Diary of Charles Francis Adams, volume 1

103 5. V:45. CFA

1824-04-05

5. V:45. CFA
5. V:45.

Prayers, recitation, Enfield, Spanish, no afternoon exercise, pleasant day, ride to Waltham with Tudor, evening at Sheafe’s, Cards and Claret.

6. V:30. CFA

1824-04-06

6. V:30. CFA
6. V:30.

Prayers, recitation, Enfield, Homer, Lecture, Mr. Farrar, evening quiet at home.

7. V:30. CFA

1824-04-07

7. V:30. CFA
7. V:30.

Prayers, recitation, Enfield, Spanish, Homer, Lecture, Mr. Farrar, evening visitors, Rundlet,1 Richardson.

1.

Edward Rundlet, of Portsmouth, N.H., a junior ( Harvard Annual Cat., 1823).

8. V:30. CFA

1824-04-08

8. V:30. CFA
8. V:30.

Prayers, recitation, Enfield, A Forensic, Homer, evening at home, noise at Sheafe’s.

9. VI. CFA

1824-04-09

9. VI. CFA
9. VI.

Prayers, recitation, Enfield, Spanish, Declamation, Lecture, Mr. Farrar, evening, company drill,1 Lyceum Club.

1.

Harvard’s famous Washington Corps. See entry for 17 June, and note, below.

10. VII. CFA

1824-04-10

10. VII. CFA
10. VII.

Missed Prayers and recitation, morning occupied at home, afternoon to Boston with Tudor, evening at his room.

11. VII. CFA

1824-04-11

11. VII. CFA
11. VII.

Missed Prayers, Chapel, Mr. Frothingham.1 Quiet at home, Roscoe’s life of Leo the Tenth.2 Evening at Wheatland’s.

1.

Rev. Nathaniel Langdon Frothingham, Harvard 1811, was minister of the First Church on Chauncey Place, Boston, and an overseer of the college from 1819 to 1850. His wife was the former Ann Gorham Brooks (1797–1863), who was the sister of CFA’s future wife. See Adams Genealogy.

2.

JQA’s copy of William Roscoe, The Life and Pontificate of Leo the Tenth, 4 vols., Phila., 1805, is in the Stone Library.

12. VI:15. CFA

1824-04-12

12. VI:15. CFA
12. VI:15.

Missed Prayers, recitation, felt unwell, omitted Spanish exercise, 104Tacitus, Lecture, Mr.
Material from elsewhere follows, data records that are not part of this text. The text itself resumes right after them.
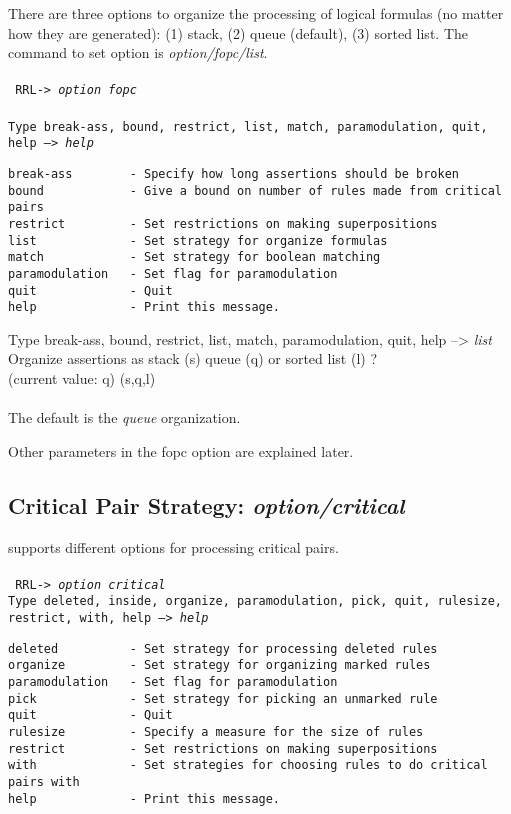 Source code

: There are three options to organize the processing of logical formulas
(no matter how they are generated): (1) stack, (2) queue (default),
(3) sorted list.  The command to set option is {\em option/fopc/list}.\\ \\
\tt
RRL-> {\em option fopc}\\ \\
Type break-ass, bound, restrict, list, match, paramodulation, quit, help --> {\em help}
\begin{verbatim}
break-ass        - Specify how long assertions should be broken 
bound            - Give a bound on number of rules made from critical pairs
restrict         - Set restrictions on making superpositions
list             - Set strategy for organize formulas
match            - Set strategy for boolean matching
paramodulation   - Set flag for paramodulation
quit             - Quit
help             - Print this message.
\end{verbatim}
Type break-ass, bound, restrict, list, match, paramodulation, quit, help --> {\em list} \\
Organize assertions as stack (s) queue (q) or sorted list (l) ? \\
(current value: q) (s,q,l) \\ \\
\rm
The default is the {\em queue} organization.

Other parameters in the fopc option are explained later.

\subsection{Critical Pair Strategy: {\em option/critical}}

\RRL supports different options for processing critical pairs.\\ \\
\tt
RRL-> {\em option critical}\\
Type deleted, inside, organize, paramodulation, pick, quit, rulesize, \\
\hspace*{0.4in} 
     restrict, with, help --> {\em help}
\begin{verbatim}
deleted          - Set strategy for processing deleted rules
organize         - Set strategy for organizing marked rules
paramodulation   - Set flag for paramodulation
pick             - Set strategy for picking an unmarked rule
quit             - Quit
rulesize         - Specify a measure for the size of rules
restrict         - Set restrictions on making superpositions
with             - Set strategies for choosing rules to do critical pairs with
help             - Print this message.
\end{verbatim}
\rm
  
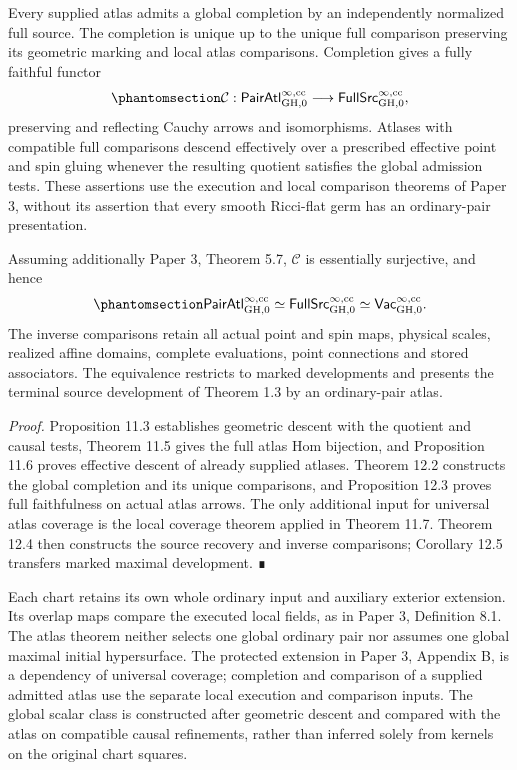 \documentclass[
  english,
  11pt,
  reqno]{amsart}
\begin{document}
Every supplied atlas admits a global completion by an independently
normalized full source. The completion is unique up to the unique full
comparison preserving its geometric marking and local atlas comparisons.
Completion gives a fully faithful functor
\begin{equation}\protect\phantomsection\label{eq:ordinary-atlas-completion-overview}{
\mathcal C:
\mathsf{PairAtl}^{\infty,\mathrm{cc}}_{\mathrm{GH},0}
\longrightarrow
\mathsf{FullSrc}^{\infty,\mathrm{cc}}_{\mathrm{GH},0},
}\end{equation} preserving and reflecting Cauchy arrows and
isomorphisms. Atlases with compatible full comparisons descend
effectively over a prescribed effective point and spin gluing whenever
the resulting quotient satisfies the global admission tests. These
assertions use the execution and local comparison theorems of Paper 3,
without its assertion that every smooth Ricci-flat germ has an
ordinary-pair presentation.

Assuming additionally Paper 3, Theorem 5.7, \(\mathcal C\) is
essentially surjective, and hence
\begin{equation}\protect\phantomsection\label{eq:ordinary-atlas-three-categories-overview}{
\mathsf{PairAtl}^{\infty,\mathrm{cc}}_{\mathrm{GH},0}
\simeq
\mathsf{FullSrc}^{\infty,\mathrm{cc}}_{\mathrm{GH},0}
\simeq
\mathsf{Vac}^{\infty,\mathrm{cc}}_{\mathrm{GH},0}.
}\end{equation} The inverse comparisons retain all actual point and spin
maps, physical scales, realized affine domains, complete evaluations,
point connections and stored associators. The equivalence restricts to
marked developments and presents the terminal source development of
Theorem 1.3 by an ordinary-pair atlas.

\emph{Proof.} Proposition 11.3 establishes geometric descent with the
quotient and causal tests, Theorem 11.5 gives the full atlas Hom
bijection, and Proposition 11.6 proves effective descent of already
supplied atlases. Theorem 12.2 constructs the global completion and its
unique comparisons, and Proposition 12.3 proves full faithfulness on
actual atlas arrows. The only additional input for universal atlas
coverage is the local coverage theorem applied in Theorem 11.7. Theorem
12.4 then constructs the source recovery and inverse comparisons;
Corollary 12.5 transfers marked maximal development. ∎

Each chart retains its own whole ordinary input and auxiliary exterior
extension. Its overlap maps compare the executed local fields, as in
Paper 3, Definition 8.1. The atlas theorem neither selects one global
ordinary pair nor assumes one global maximal initial hypersurface. The
protected extension in Paper 3, Appendix B, is a dependency of universal
coverage; completion and comparison of a supplied admitted atlas use the
separate local execution and comparison inputs. The global scalar class
is constructed after geometric descent and compared with the atlas on
compatible causal refinements, rather than inferred solely from kernels
on the original chart squares.
\end{document}
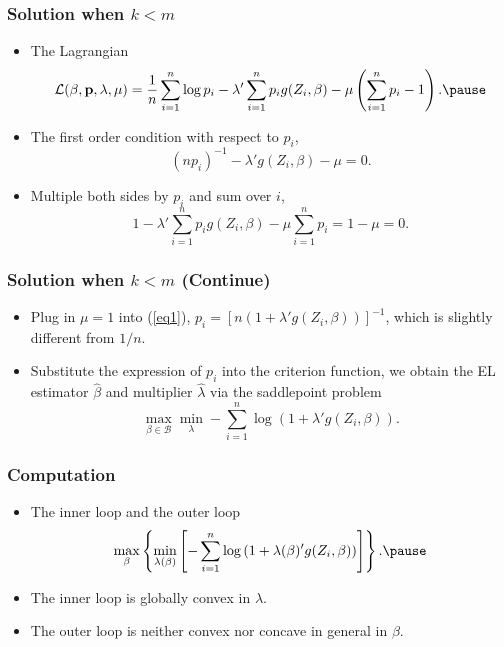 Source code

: \documentclass{beamer}
\begin{document}
\begin{frame}
\frametitle{Solution when \(k<m\)}

\begin{itemize}
\item The Lagrangian
\[ 
\mathcal{L}(\beta,\mathbf{p},\lambda,\mu)=\frac{1}{n} \sum_{i=1}^n \log p_i 
- \lambda' \sum_{i=1}^n p_i g(Z_i,\beta)
- \mu \left( \sum_{i=1}^n p_i - 1 \right).\pause
\]
\item The first order condition with respect to \(p_i\),
\begin{equation}
(np_i)^{-1} - \lambda' g(Z_i, \beta) - \mu = 0. \label{eq1}
\end{equation} \pause
\item Multiple both sides by $p_i$ and sum over \(i\),
\begin{displaymath}
1 - \lambda' \sum_{i=1}^n p_i g(Z_i, \beta) - \mu \sum_{i=1}^n p_i =1 -\mu=0.
\end{displaymath} 
 
\end{itemize}

\end{frame}





\begin{frame}
\frametitle{Solution when \(k<m\) (Continue)}
\begin{itemize}
\item Plug in $\mu = 1$ into (\ref{eq1}),  $p_i = [n(1+\lambda'g(Z_i, \beta))]^{-1}$,
which is slightly different from \(1/n\). 
\item Substitute the expression of \(p_i \) into the criterion function,
we obtain the EL estimator \(\widehat{\beta} \) and multiplier \(\widehat{\lambda}\)
 via the \alert{saddlepoint problem}
 \[
 \max_{\beta \in \mathcal{B}  } \min_{\lambda} -
 \sum_{i=1}^n \log \left(1 +\lambda' g(Z_i,\beta) \right).
 \]

\end{itemize}
\end{frame}






\begin{frame}
\frametitle{Computation}
\begin{itemize}
\item The inner loop and the outer loop
 \[
 \max_{\beta} \left\{ \min_{\lambda(\beta)} \left[ - 
 \sum_{i=1}^n \log \left(1 +\lambda(\beta)' g(Z_i,\beta) \right) \right] \right\}. \pause
 \]
 \item The inner loop is globally convex in \(\lambda\).
 \item The outer loop is neither convex nor concave in general in \(\beta\).
\end{itemize}
\end{frame}
\end{document}
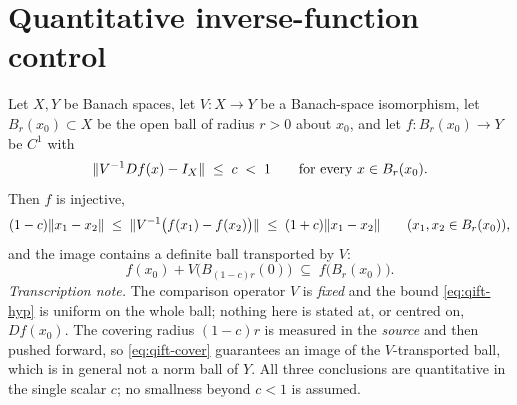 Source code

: \section{Quantitative inverse-function control}\label{sec:stage1-quantitative-ift}

\begin{lemma}\label{lem:stage1-quantitative-inverse-function}
Let $X,Y$ be Banach spaces, let $V:X\to Y$ be a Banach-space isomorphism, let
$B_r(x_0)\subset X$ be the open ball of radius $r>0$ about $x_0$, and let
$f:B_r(x_0)\to Y$ be $C^{1}$ with
\begin{equation}\label{eq:qift-hyp}
  \nrm{V^{-1}Df(x)-I_X}\;\le\;c\;<\;1
  \qquad\text{for every }x\in B_r(x_0).
\end{equation}
Then $f$ is injective,
\begin{equation}\label{eq:qift-secant}
  (1-c)\nrm{x_1-x_2}\;\le\;\nrm{V^{-1}\bigl(f(x_1)-f(x_2)\bigr)}\;\le\;(1+c)\nrm{x_1-x_2}
  \qquad (x_1,x_2\in B_r(x_0)),
\end{equation}
and the image contains a definite ball transported by $V$:
\begin{equation}\label{eq:qift-cover}
  f(x_0)+V\bigl(B_{(1-c)r}(0)\bigr)\;\subseteq\;f\bigl(B_r(x_0)\bigr).
\end{equation}
\emph{Transcription note.} The comparison operator $V$ is \emph{fixed} and the bound
\eqref{eq:qift-hyp} is uniform on the whole ball; nothing here is stated at, or centred on,
$Df(x_0)$. The covering radius $(1-c)r$ is measured in the \emph{source} and then pushed
forward, so \eqref{eq:qift-cover} guarantees an image of the $V$-transported ball, which is
in general not a norm ball of $Y$. All three conclusions are quantitative in the single
scalar $c$; no smallness beyond $c<1$ is assumed.
\end{lemma}

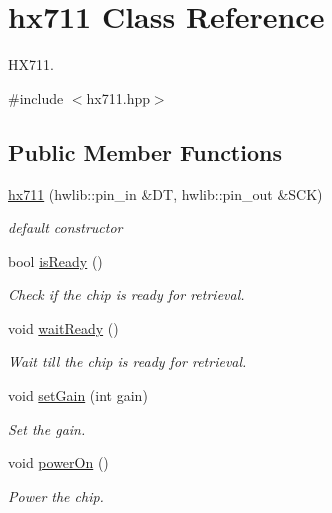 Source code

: \hypertarget{classhx711}{}\section{hx711 Class Reference}
\label{classhx711}


H\+X711.  




{\ttfamily \#include $<$hx711.\+hpp$>$}

\subsection*{Public Member Functions}
\begin{DoxyCompactItemize}
\item 
\hyperlink{classhx711_a6665f2fb7a4d9e98662c24ede7c5ddab}{hx711} (hwlib\+::pin\+\_\+in \&DT, hwlib\+::pin\+\_\+out \&S\+CK)
\begin{DoxyCompactList}\small\item\em default constructor \end{DoxyCompactList}\item 
bool \hyperlink{classhx711_a2adbffceb80c1db7f8af74258df7c2fc}{is\+Ready} ()
\begin{DoxyCompactList}\small\item\em Check if the chip is ready for retrieval. \end{DoxyCompactList}\item 
\mbox{\label{classhx711_abb10f4013105b960ce07e52d6cefea06}} 
void \hyperlink{classhx711_abb10f4013105b960ce07e52d6cefea06}{wait\+Ready} ()
\begin{DoxyCompactList}\small\item\em Wait till the chip is ready for retrieval. \end{DoxyCompactList}\item 
void \hyperlink{classhx711_aeaaa5d42da78c5db98f98ce3f6e6cc55}{set\+Gain} (int gain)
\begin{DoxyCompactList}\small\item\em Set the gain. \end{DoxyCompactList}\item 
void \hyperlink{classhx711_aab22b06484907dc75d4115e7065977c0}{power\+On} ()
\begin{DoxyCompactList}\small\item\em Power the chip. \end{DoxyCompactList}\item 

\end{DoxyCompactItemize}
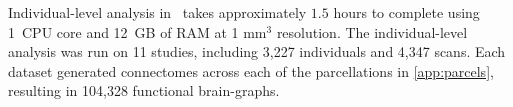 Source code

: \documentclass[11pt]{article}
\begin{document}
\begin{multicols}{2}
%
%
%
%


Individual-level analysis in \ndmgd~takes approximately $1.5$ hours to complete using 1~CPU core and 12~GB of RAM at 1 mm$^3$ resolution.
The individual-level analysis was run on 11 studies, including 3,227 individuals and 4,347 scans. Each dataset generated connectomes across each of the parcellations in \ref{app:parcels}, resulting in 104,328 functional brain-graphs.



\end{multicols}
\end{document}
Farrar, evening, club meeting, Knights Square Table.1

1.

The Society of the Knights of the Order of the Square Table was the first Northern festive club at Harvard. (For sectional rivalry within the clubs, see 13 June, below.) Its predecessor was probably the Knights of the Order of the Pudding Stick, whose history is lost to us, there being only a fragmentary record remaining in the Harvard Archives. Little is known of the Knights of the Square Table during CFA’s stay at Harvard, for its own records are missing (see entry for 22 Oct., below) and mention of the club in the faculty records appears mostly earlier or later than CFA’s time, chiefly because the faculty took cognizance of a club only when its members presented disciplinary problems. For scattered references to the Knights’ activities, see Records of the College Faculty, volumes 10–11 (1814–1840), Harvard Archives, and also some pamphlets under the club titles, housed in the Archives. Subsequently the Knights of the Square Table merged with the more famous Porcellian Club.